Nutritional management of disease has been fundamental since the advent of therapeutic medicine. Tepaske et al.35 administered an arginine-based preparation to patients prior to cardiac surgery. Postoperative creatinine clearance and immune function were improved. Tepaske et al.35 and Kalantar-Zadeh et al.36 demonstrated that administration of amino acid neurotransmitter precursors in patients with congestive heart failure improved clinical outcomes. These two examples demonstrate the potential of the nutrient management of diseaes.

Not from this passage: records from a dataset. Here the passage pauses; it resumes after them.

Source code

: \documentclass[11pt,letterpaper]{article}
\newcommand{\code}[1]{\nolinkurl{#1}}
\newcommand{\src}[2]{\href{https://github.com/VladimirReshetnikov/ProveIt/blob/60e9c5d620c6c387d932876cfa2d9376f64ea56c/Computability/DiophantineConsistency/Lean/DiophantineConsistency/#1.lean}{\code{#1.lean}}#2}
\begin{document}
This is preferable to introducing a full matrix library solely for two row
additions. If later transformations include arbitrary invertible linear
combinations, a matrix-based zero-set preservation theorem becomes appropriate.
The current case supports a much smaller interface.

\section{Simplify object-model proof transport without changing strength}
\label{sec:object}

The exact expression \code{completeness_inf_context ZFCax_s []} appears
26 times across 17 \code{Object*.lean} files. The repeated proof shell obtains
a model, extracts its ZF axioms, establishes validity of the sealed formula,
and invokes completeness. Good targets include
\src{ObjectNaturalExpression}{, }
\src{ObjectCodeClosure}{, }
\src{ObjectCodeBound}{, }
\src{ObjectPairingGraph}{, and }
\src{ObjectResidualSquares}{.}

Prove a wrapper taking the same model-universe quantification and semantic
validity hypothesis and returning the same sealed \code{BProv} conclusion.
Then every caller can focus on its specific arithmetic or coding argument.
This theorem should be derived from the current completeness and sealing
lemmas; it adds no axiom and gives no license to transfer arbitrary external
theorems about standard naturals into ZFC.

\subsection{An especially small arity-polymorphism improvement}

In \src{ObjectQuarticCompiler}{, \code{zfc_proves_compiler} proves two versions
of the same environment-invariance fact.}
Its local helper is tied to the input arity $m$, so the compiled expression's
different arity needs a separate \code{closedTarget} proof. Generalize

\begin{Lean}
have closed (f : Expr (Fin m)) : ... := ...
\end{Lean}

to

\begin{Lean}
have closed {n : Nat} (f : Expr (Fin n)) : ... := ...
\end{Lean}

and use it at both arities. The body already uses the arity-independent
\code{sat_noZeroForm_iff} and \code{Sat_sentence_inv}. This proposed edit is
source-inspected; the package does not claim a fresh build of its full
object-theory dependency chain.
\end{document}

Serotonin and acetylcholine initiate sleep, elicit REM sleep, and promote delta sleep. Sentra PM® provides amino acid precursors 5-hydroxytryptophan and choline that should augment the production of neurotransmitters implicated in sleep disorders.37–39 The precursor 5-hydroxytryptophan is converted to serotonin; choline is converted to acetylcholine, bursts of which are essential for REM sleep. Sentra AM® provides amino acid precursors glutamate and acetylcholine that should augment the production of neurotransmitters implicated in initiating and propagating normal cognitive processes and general muscle function.

Medical foods are a class of Food and Drug Administration (FDA)–regulated products indicated for the dietary management of specific disease states. Medical foods are required to be provided under the supervision of a prescribing physician and are composed of ingredients that are generally recognized as safe. The FDA has published extensive reviews of the safety of amino acids in both nutrient and pharmacologic doses and did not find any pharmacokinetic interaction between amino acids and pharmaceuticals.

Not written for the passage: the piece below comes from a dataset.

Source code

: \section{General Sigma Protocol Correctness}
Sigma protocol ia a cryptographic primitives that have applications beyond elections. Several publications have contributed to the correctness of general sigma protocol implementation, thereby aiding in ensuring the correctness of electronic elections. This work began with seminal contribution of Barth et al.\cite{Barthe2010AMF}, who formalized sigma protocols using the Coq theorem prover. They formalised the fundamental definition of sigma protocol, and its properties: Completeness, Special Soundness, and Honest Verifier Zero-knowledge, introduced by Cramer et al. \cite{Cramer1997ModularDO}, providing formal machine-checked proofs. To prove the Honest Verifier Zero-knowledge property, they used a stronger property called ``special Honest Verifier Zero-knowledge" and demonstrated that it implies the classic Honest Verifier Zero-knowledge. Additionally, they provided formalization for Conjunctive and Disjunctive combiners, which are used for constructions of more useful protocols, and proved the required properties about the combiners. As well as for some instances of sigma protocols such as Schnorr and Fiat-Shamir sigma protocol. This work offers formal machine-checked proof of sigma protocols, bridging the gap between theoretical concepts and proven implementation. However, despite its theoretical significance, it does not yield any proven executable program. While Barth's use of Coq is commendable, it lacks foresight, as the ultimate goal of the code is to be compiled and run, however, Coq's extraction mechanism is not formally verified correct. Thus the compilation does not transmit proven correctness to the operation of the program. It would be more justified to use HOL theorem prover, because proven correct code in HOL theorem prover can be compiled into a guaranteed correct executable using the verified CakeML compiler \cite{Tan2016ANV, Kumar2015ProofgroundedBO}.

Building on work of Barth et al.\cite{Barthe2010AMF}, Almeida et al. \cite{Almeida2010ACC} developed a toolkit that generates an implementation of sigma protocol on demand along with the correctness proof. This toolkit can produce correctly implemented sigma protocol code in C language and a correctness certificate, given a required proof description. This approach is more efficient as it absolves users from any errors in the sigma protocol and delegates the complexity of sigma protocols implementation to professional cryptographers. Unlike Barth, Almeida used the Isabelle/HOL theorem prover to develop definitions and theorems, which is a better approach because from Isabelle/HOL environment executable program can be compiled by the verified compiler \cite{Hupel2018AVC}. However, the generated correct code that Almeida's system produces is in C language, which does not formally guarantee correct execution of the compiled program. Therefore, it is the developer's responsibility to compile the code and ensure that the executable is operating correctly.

In this study, Sentra AM® and Sentra PM® were associated with the improvement of PCL-M, SF-36, and ESS. The data were highly statistically significant, and there was a nearly uniform positive response. The uniformity of response allowed for demonstration of statistical significance with a relatively small cohort of patients. There were no side effects reported during the course of this study. This could reflect that the active ingredients are amino acid based or could reflect that we did not systematically assess for side effects.

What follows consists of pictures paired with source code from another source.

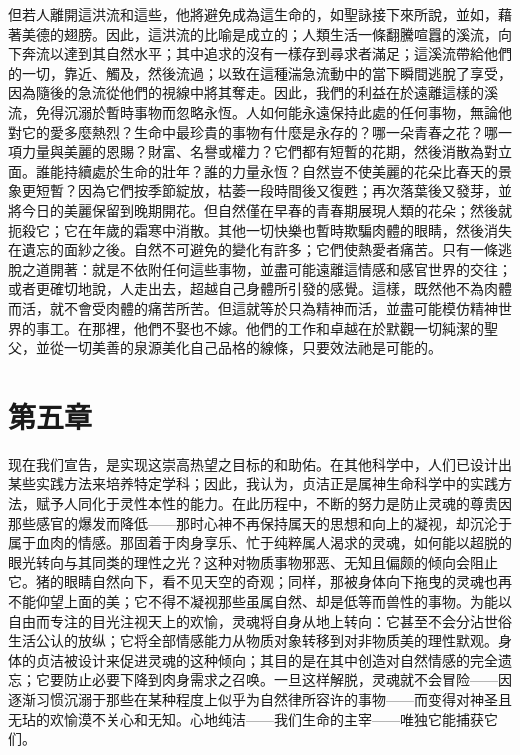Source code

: 但若人離開這洪流和這些，他將避免成為這生命的，如聖詠接下來所說，並如，藉著美德的翅膀。因此，這洪流的比喻是成立的；人類生活一條翻騰喧囂的溪流，向下奔流以達到其自然水平；其中追求的沒有一樣存到尋求者滿足；這溪流帶給他們的一切，靠近、觸及，然後流過；以致在這種湍急流動中的當下瞬間逃脫了享受，因為隨後的急流從他們的視線中將其奪走。因此，我們的利益在於遠離這樣的溪流，免得沉溺於暫時事物而忽略永恆。人如何能永遠保持此處的任何事物，無論他對它的愛多麼熱烈？生命中最珍貴的事物有什麼是永存的？哪一朵青春之花？哪一項力量與美麗的恩賜？財富、名譽或權力？它們都有短暫的花期，然後消散為對立面。誰能持續處於生命的壯年？誰的力量永恆？自然豈不使美麗的花朵比春天的景象更短暫？因為它們按季節綻放，枯萎一段時間後又復甦；再次落葉後又發芽，並將今日的美麗保留到晚期開花。但自然僅在早春的青春期展現人類的花朵；然後就扼殺它；它在年歲的霜寒中消散。其他一切快樂也暫時欺騙肉體的眼睛，然後消失在遺忘的面紗之後。自然不可避免的變化有許多；它們使熱愛者痛苦。只有一條逃脫之道開著：就是不依附任何這些事物，並盡可能遠離這情感和感官世界的交往；或者更確切地說，人走出去，超越自己身體所引發的感覺。這樣，既然他不為肉體而活，就不會受肉體的痛苦所苦。但這就等於只為精神而活，並盡可能模仿精神世界的事工。在那裡，他們不娶也不嫁。他們的工作和卓越在於默觀一切純潔的聖父，並從一切美善的泉源美化自己品格的線條，只要效法祂是可能的。\par


\section{第五章}

现在我们宣告，是实现这崇高热望之目标的和助佑。在其他科学中，人们已设计出某些实践方法来培养特定学科；因此，我认为，贞洁正是属神生命科学中的实践方法，赋予人同化于灵性本性的能力。在此历程中，不断的努力是防止灵魂的尊贵因那些感官的爆发而降低——那时心神不再保持属天的思想和向上的凝视，却沉沦于属于血肉的情感。那固着于肉身享乐、忙于纯粹属人渴求的灵魂，如何能以超脱的眼光转向与其同类的理性之光？这种对物质事物邪恶、无知且偏颇的倾向会阻止它。猪的眼睛自然向下，看不见天空的奇观；同样，那被身体向下拖曳的灵魂也再不能仰望上面的美；它不得不凝视那些虽属自然、却是低等而兽性的事物。为能以自由而专注的目光注视天上的欢愉，灵魂将自身从地上转向：它甚至不会分沾世俗生活公认的放纵；它将全部情感能力从物质对象转移到对非物质美的理性默观。身体的贞洁被设计来促进灵魂的这种倾向；其目的是在其中创造对自然情感的完全遗忘；它要防止必要下降到肉身需求之召唤。一旦这样解脱，灵魂就不会冒险——因逐渐习惯沉溺于那些在某种程度上似乎为自然律所容许的事物——而变得对神圣且无玷的欢愉漠不关心和无知。心地纯洁——我们生命的主宰——唯独它能捕获它们。\par

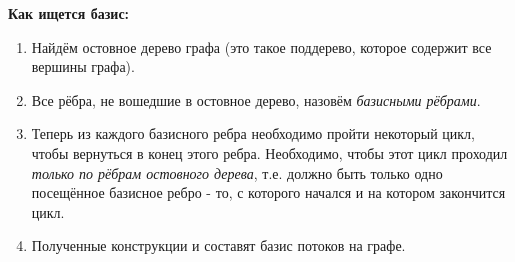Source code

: \textbf{Как ищется базис:}
\begin{enumerate}
    \item Найдём остовное дерево графа (это такое поддерево, которое содержит все вершины графа).
    \item Все рёбра, не вошедшие в остовное дерево, назовём \textit{базисными рёбрами}.
    \item Теперь из каждого базисного ребра необходимо пройти некоторый цикл, чтобы вернуться в конец этого ребра.
    Необходимо, чтобы этот цикл проходил \textit{только по рёбрам остовного дерева}, т.е. должно быть только одно 
    посещённое базисное ребро - то, с которого начался и на котором закончится цикл.
    \item Полученные конструкции и составят базис потоков на графе.
\end{enumerate}

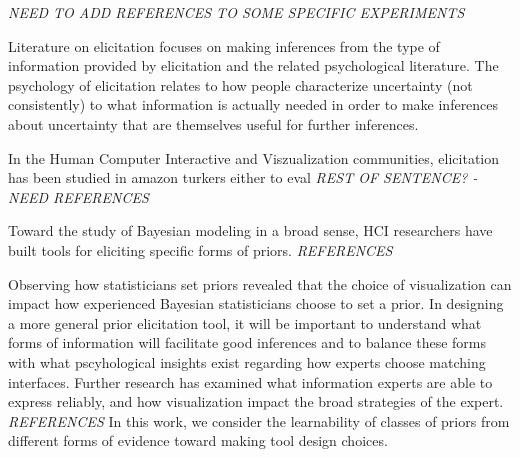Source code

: \textit{NEED TO ADD REFERENCES TO SOME SPECIFIC EXPERIMENTS}

Literature on elicitation focuses on making inferences from the type of information provided by elicitation and the related psychological literature. The psychology of elicitation relates to how people characterize uncertainty (not consistently) to what information is actually needed in order to make inferences about uncertainty that are themselves useful for further inferences. 

In the Human Computer Interactive and Viszualization communities, elicitation has been studied in amazon turkers either to eval \textit{REST OF SENTENCE? -  NEED REFERENCES}

Toward the study of Bayesian modeling in a broad sense, HCI researchers have built tools for eliciting specific forms of priors. \textit{REFERENCES} 

Observing how statisticians set priors revealed that the choice of visualization can impact how experienced Bayesian statisticians choose to set a prior. In designing a more general prior elicitation tool, it will be important to understand what forms of information will facilitate good inferences and to balance these forms with what pscyhological insights exist regarding how experts choose matching interfaces. Further research has examined what information experts are able to express reliably, and how visualization impact the broad strategies of the expert. \textit{REFERENCES} In this work, we consider the learnability of classes of priors from different forms of evidence toward making tool design choices. 


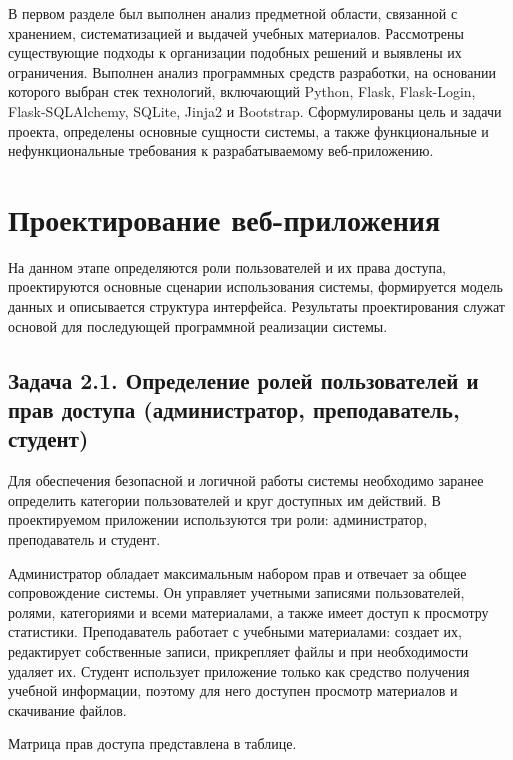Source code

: \documentclass[14pt,a4paper]{extarticle}
\begin{document}
В первом разделе был выполнен анализ предметной области, связанной с хранением, систематизацией и выдачей учебных материалов. Рассмотрены существующие подходы к организации подобных решений и выявлены их ограничения. Выполнен анализ программных средств разработки, на основании которого выбран стек технологий, включающий Python, Flask, Flask-Login, Flask-SQLAlchemy, SQLite, Jinja2 и Bootstrap. Сформулированы цель и задачи проекта, определены основные сущности системы, а также функциональные и нефункциональные требования к разрабатываемому веб-приложению.

\section{Проектирование веб-приложения}

На данном этапе определяются роли пользователей и их права доступа, проектируются основные сценарии использования системы, формируется модель данных и описывается структура интерфейса. Результаты проектирования служат основой для последующей программной реализации системы.

\subsection{Задача 2.1. Определение ролей пользователей и прав доступа (администратор, преподаватель, студент)}

Для обеспечения безопасной и логичной работы системы необходимо заранее определить категории пользователей и круг доступных им действий. В проектируемом приложении используются три роли: администратор, преподаватель и студент.

Администратор обладает максимальным набором прав и отвечает за общее сопровождение системы. Он управляет учетными записями пользователей, ролями, категориями и всеми материалами, а также имеет доступ к просмотру статистики. Преподаватель работает с учебными материалами: создает их, редактирует собственные записи, прикрепляет файлы и при необходимости удаляет их. Студент использует приложение только как средство получения учебной информации, поэтому для него доступен просмотр материалов и скачивание файлов.

Матрица прав доступа представлена в таблице.
\end{document}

This was a pilot study to explore the response to specific nutritional deficiencies associated with autonomic dysfunction among combat veterans with PTSD symptoms Limitations to this study include the small sample size, and the possibility of a placebo effect as this was a single-arm, open-label study. This will be explored through a multicenter, double-blind, placebo-controlled trial to follow.